The data Start Marker

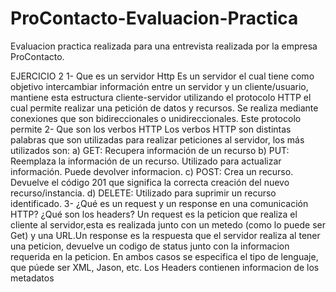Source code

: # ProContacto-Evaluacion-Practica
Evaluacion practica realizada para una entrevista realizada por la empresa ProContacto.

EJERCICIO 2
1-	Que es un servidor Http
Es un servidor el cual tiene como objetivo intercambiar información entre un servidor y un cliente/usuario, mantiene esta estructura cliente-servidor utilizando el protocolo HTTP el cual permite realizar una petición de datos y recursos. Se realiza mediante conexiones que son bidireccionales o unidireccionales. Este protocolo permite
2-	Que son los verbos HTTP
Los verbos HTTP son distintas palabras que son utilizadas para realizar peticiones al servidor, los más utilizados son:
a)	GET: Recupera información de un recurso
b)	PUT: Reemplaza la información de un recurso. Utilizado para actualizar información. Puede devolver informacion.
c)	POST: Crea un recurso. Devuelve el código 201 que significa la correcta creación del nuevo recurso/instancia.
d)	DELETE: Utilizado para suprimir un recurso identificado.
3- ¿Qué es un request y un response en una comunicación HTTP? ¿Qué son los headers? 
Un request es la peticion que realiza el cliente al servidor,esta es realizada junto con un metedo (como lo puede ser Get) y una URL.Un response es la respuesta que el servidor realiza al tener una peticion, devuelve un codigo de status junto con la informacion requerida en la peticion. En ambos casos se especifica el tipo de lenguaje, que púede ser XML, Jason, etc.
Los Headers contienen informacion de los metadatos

The data End Marker

§ Task item: Where a line of the data contains "Evaluacion", copy that line.

§ Problem solution:
: # ProContacto-Evaluacion-Practica
Evaluacion practica realizada para una entrevista realizada por la empresa ProContacto.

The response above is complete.